Every line in the records below that holds "SysAdmin" must be identified and copied.

————————

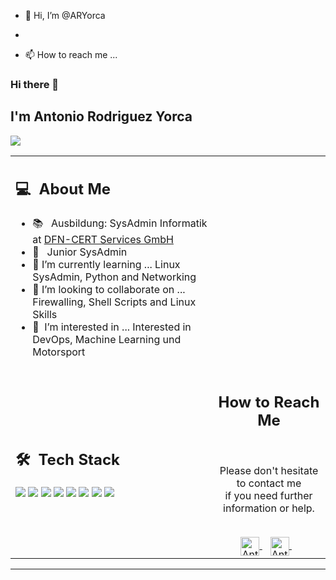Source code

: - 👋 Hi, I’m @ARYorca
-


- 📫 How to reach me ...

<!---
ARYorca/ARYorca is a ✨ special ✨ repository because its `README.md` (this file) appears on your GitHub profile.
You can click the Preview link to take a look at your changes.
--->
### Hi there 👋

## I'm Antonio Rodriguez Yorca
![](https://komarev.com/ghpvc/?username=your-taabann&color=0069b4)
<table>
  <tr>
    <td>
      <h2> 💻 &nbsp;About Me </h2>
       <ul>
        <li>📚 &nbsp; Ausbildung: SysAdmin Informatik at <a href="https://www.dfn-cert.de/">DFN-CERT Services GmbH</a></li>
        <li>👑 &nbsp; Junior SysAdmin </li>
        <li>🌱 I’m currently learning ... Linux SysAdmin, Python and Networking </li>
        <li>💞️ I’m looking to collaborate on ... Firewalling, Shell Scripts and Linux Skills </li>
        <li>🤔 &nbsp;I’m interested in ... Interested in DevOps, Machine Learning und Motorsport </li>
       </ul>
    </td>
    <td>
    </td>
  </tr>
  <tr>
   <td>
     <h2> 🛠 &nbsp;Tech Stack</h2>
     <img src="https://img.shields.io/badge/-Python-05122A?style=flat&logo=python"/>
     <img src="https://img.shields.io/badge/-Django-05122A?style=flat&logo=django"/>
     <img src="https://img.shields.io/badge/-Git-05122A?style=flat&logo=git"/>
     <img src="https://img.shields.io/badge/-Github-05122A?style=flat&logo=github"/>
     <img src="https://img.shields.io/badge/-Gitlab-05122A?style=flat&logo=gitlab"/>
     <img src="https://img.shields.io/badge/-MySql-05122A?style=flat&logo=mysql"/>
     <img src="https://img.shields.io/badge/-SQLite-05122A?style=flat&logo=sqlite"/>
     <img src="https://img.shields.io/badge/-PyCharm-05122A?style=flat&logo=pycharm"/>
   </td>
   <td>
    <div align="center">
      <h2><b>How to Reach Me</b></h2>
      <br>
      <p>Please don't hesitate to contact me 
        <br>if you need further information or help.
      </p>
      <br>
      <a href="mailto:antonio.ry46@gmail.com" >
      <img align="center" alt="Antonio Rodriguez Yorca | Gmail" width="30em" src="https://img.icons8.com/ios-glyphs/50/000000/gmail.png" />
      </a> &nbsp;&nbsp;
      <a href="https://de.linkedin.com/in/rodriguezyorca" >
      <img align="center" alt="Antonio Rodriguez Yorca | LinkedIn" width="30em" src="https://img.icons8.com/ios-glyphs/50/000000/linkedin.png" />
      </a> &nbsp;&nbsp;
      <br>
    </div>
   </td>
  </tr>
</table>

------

————————

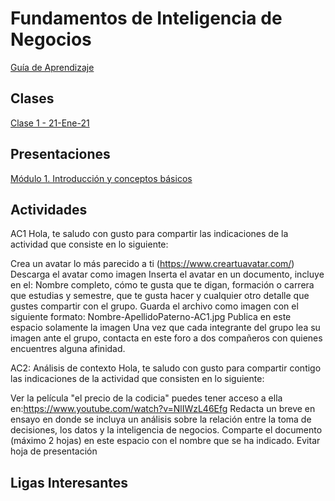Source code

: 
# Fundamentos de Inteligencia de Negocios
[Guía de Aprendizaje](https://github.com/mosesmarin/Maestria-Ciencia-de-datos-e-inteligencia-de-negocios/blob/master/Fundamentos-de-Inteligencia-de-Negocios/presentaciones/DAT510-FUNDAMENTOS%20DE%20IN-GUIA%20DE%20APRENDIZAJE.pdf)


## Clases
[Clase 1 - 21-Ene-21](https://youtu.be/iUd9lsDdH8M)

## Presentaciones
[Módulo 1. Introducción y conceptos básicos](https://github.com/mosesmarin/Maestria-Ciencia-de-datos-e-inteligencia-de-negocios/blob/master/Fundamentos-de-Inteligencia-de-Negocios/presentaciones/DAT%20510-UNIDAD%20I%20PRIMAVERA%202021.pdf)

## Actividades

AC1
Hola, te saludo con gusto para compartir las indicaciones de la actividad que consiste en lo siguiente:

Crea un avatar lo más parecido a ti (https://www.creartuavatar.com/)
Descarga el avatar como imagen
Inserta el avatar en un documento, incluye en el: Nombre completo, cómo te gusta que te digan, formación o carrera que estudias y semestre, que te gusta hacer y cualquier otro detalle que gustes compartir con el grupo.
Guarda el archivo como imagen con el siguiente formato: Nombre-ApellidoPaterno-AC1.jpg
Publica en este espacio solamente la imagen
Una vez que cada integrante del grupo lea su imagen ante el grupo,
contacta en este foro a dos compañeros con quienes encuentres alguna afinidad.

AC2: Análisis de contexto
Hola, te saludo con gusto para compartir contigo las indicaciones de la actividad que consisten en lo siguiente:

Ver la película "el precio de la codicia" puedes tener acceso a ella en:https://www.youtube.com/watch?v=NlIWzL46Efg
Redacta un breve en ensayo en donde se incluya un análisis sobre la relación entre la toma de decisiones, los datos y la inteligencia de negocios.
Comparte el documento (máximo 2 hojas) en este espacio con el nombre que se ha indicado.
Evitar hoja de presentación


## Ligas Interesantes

————————

• EXPECTED ANSWER:
        <li>📚 &nbsp; Ausbildung: SysAdmin Informatik at <a href="https://www.dfn-cert.de/">DFN-CERT Services GmbH</a></li>
        <li>👑 &nbsp; Junior SysAdmin </li>
        <li>🌱 I’m currently learning ... Linux SysAdmin, Python and Networking </li>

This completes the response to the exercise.